══ RECORD SET ══
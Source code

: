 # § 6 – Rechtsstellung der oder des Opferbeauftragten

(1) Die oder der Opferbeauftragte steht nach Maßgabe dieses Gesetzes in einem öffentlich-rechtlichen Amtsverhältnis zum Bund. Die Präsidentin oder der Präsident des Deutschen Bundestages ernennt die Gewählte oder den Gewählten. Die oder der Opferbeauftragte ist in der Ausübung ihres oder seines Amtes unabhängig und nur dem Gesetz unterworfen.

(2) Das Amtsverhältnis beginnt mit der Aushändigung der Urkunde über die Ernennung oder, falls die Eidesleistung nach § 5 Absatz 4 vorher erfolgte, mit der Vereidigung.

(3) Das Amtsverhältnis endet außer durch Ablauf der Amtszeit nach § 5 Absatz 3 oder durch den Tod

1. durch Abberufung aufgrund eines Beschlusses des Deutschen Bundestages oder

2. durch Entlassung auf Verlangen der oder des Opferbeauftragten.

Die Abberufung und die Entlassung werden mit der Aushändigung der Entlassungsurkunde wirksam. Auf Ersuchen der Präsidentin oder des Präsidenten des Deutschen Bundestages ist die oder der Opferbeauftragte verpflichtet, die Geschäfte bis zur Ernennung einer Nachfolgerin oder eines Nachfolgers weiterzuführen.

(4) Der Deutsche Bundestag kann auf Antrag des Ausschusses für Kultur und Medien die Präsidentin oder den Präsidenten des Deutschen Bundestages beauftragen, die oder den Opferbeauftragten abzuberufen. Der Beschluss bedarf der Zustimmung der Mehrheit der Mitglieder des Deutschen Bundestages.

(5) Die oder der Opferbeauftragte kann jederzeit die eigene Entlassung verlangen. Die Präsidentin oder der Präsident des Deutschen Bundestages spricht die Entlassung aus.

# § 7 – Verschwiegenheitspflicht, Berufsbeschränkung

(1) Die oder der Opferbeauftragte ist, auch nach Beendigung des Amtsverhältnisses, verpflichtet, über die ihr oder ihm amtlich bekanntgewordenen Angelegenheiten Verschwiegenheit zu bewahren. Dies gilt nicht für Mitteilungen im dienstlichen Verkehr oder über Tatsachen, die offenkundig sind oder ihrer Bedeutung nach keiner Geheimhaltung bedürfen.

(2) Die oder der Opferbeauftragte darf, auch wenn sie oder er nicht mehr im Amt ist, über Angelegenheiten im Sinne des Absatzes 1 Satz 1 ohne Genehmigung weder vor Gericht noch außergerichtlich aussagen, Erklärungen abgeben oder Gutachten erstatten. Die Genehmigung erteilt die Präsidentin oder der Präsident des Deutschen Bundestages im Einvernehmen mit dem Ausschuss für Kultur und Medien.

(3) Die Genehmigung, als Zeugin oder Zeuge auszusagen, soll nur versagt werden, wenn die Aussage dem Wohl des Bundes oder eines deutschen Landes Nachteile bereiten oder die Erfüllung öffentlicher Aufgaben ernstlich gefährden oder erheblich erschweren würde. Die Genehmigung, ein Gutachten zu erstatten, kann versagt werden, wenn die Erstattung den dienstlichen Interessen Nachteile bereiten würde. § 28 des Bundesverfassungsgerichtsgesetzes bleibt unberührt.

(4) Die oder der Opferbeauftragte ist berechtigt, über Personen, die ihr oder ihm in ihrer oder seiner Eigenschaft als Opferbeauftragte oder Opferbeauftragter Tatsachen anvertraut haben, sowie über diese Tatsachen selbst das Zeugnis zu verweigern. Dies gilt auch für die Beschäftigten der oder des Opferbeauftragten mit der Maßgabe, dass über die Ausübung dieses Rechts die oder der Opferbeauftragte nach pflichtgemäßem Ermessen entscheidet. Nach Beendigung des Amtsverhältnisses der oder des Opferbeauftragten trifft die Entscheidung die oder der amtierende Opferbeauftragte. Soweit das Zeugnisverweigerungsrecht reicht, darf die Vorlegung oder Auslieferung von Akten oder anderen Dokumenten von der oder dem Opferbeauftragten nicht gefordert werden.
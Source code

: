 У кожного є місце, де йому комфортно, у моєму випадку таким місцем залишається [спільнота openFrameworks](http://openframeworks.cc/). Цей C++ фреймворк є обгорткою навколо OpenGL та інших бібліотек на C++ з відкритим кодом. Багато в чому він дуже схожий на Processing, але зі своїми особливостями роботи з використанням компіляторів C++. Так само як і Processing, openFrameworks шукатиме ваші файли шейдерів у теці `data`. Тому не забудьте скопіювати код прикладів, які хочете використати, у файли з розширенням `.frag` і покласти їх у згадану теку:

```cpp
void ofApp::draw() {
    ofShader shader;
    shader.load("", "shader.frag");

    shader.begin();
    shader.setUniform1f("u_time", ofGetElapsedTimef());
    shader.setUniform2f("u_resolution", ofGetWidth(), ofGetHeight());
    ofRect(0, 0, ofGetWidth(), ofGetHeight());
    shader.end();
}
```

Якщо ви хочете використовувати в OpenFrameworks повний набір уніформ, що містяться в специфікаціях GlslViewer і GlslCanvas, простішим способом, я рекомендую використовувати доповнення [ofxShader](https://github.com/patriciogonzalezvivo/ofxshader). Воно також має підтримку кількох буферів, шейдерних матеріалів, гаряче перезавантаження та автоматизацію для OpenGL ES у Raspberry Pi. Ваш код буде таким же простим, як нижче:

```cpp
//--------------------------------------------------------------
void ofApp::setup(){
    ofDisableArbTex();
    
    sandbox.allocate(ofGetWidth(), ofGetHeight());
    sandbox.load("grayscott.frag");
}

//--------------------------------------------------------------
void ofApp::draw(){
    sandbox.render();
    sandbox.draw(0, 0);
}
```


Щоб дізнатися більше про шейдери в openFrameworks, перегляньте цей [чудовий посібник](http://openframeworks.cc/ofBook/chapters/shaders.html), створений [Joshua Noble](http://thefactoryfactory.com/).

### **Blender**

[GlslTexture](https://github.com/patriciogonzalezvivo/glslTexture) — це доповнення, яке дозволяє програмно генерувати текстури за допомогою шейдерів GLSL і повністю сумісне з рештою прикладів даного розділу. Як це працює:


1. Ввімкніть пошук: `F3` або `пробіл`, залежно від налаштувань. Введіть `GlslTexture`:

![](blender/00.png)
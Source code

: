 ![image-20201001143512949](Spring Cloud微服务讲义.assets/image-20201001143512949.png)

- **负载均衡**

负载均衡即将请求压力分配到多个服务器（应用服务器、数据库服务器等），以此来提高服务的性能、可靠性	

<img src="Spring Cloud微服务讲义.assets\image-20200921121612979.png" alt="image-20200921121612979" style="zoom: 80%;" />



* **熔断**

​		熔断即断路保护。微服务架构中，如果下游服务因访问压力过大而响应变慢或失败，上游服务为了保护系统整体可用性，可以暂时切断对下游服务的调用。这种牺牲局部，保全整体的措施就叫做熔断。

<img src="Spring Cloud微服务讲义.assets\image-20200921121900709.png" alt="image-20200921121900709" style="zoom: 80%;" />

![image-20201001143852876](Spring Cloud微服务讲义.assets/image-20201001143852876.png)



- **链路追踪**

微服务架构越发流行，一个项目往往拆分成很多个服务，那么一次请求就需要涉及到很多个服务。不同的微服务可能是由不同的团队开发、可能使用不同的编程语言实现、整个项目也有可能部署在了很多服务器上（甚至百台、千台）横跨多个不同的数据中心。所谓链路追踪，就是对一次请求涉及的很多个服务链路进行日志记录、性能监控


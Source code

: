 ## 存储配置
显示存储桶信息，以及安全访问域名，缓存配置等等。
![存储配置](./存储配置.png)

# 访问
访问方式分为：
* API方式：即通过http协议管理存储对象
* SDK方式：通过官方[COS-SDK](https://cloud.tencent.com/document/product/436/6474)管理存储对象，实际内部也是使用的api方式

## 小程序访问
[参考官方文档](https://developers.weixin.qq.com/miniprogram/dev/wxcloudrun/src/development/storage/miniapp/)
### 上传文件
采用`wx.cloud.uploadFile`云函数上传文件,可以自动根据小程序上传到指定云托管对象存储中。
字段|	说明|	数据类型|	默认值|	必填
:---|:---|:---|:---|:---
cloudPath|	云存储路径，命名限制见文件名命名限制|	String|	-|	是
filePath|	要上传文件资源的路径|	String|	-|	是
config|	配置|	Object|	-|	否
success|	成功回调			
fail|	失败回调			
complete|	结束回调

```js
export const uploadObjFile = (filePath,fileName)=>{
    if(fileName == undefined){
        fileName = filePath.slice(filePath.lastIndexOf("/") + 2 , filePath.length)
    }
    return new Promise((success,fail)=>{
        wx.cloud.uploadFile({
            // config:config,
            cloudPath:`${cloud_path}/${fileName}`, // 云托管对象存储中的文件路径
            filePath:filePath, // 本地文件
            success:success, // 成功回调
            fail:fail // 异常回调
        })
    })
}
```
═══
Look above and repeat, character for character, the lines from the first one to the line with "Rechtsstellung der oder des Opferbeauftragten", counting both.

Source code

: # § 6 – Rechtsstellung der oder des Opferbeauftragten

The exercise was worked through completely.